## Task directions:
Among the lines of the records, find all that carry the word "label" and copy them.
[Information given]
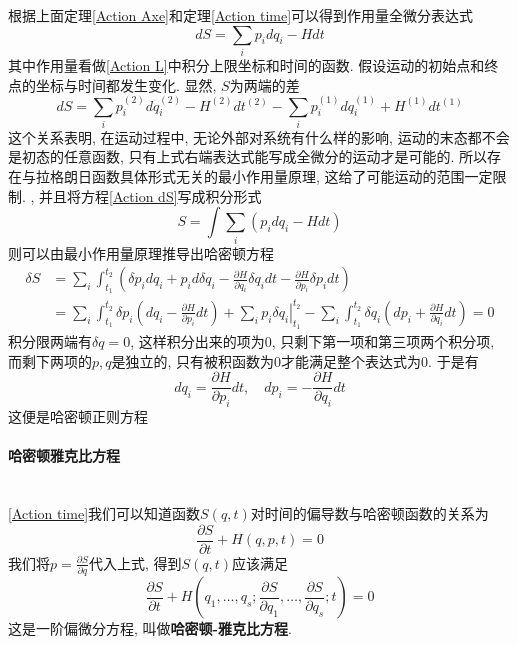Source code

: \documentclass[a4paper,11pt]{article}
\theoremstyle{mystyle}
\begin{document}
根据上面定理\ref{Action Axe}和定理\ref{Action time}可以得到作用量全微分表达式
\begin{equation}\label{Action dS}
  dS=\sum_{i}p_idq_i-Hdt
\end{equation}
其中作用量看做\eqref{Action L}中积分上限坐标和时间的函数. 假设运动的初始点和终点的坐标与时间都发生变化. 显然, $S$为两端的差
\begin{equation*}
  dS=\sum_{i}p_i^{(2)}dq_i^{(2)}-H^{(2)}dt^{(2)}-\sum_{i}p_i^{(1)}dq_i^{(1)}+H^{(1)}dt^{(1)}
\end{equation*}
这个关系表明, 在运动过程中, 无论外部对系统有什么样的影响, 运动的末态都不会是初态的任意函数, 只有上式右端表达式能写成全微分的运动才是可能的. 所以存在与拉格朗日函数具体形式无关的最小作用量原理, 这给了可能运动的范围一定限制.
, 并且将方程\eqref{Action dS}写成积分形式
\begin{equation}\label{Action int}
  S=\int\sum_{i}\left(p_idq_i-Hdt\right)
\end{equation}
则可以由最小作用量原理推导出哈密顿方程
\begin{equation*}
\begin{split}
   \delta S&=\sum_{i}\int_{t_1}^{t_2}\left(\delta p_idq_i+p_id\delta q_i-\frac{\partial H}{\partial{q_i}}\delta q_idt-\frac{\partial H}{\partial p_i}\delta p_idt\right) \\
     &=\sum_{i}\int_{t_1}^{t_2}\delta p_i\left(dq_i-\frac{\partial H}{\partial{p_i}}dt\right)+\left.\sum_{i}p_i\delta q_i\right|_{t_1}^{t_2}-\sum_{i}\int_{t_1}^{t_2}\delta q_i\left(dp_i+\frac{\partial H}{\partial{q_i}}dt\right)=0
\end{split}
\end{equation*}
积分限两端有$\delta q=0$, 这样积分出来的项为$0$, 只剩下第一项和第三项两个积分项, 而剩下两项的$p,q$是独立的, 只有被积函数为$0$才能满足整个表达式为$0$. 于是有
\begin{equation*}
  dq_i=\frac{\partial H}{\partial{p_i}}dt,\quad dp_i=-\frac{\partial H}{\partial{q_i}}dt
\end{equation*}
这便是哈密顿正则方程
\paragraph*{哈密顿雅克比方程}\quad\\
\ref{Action time}我们可以知道函数$S(q,t)$对时间的偏导数与哈密顿函数的关系为
\begin{equation*}
  \frac{\partial S}{\partial t}+H(q,p,t)=0
\end{equation*}
我们将$p=\frac{\partial S}{\partial q}$代入上式, 得到$S(q,t)$应该满足
\begin{equation*}
  \frac{\partial S}{\partial t}+H(q_1,\dots,q_s;\frac{\partial S}{\partial{q_1}},\dots,\frac{\partial S}{\partial{q_s}};t)=0
\end{equation*}
这是一阶偏微分方程, 叫做\textbf{哈密顿-雅克比方程}.
\end{document}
[/Information given]
## Reply to the task:
\begin{equation}\label{Action dS}
\begin{equation}\label{Action int}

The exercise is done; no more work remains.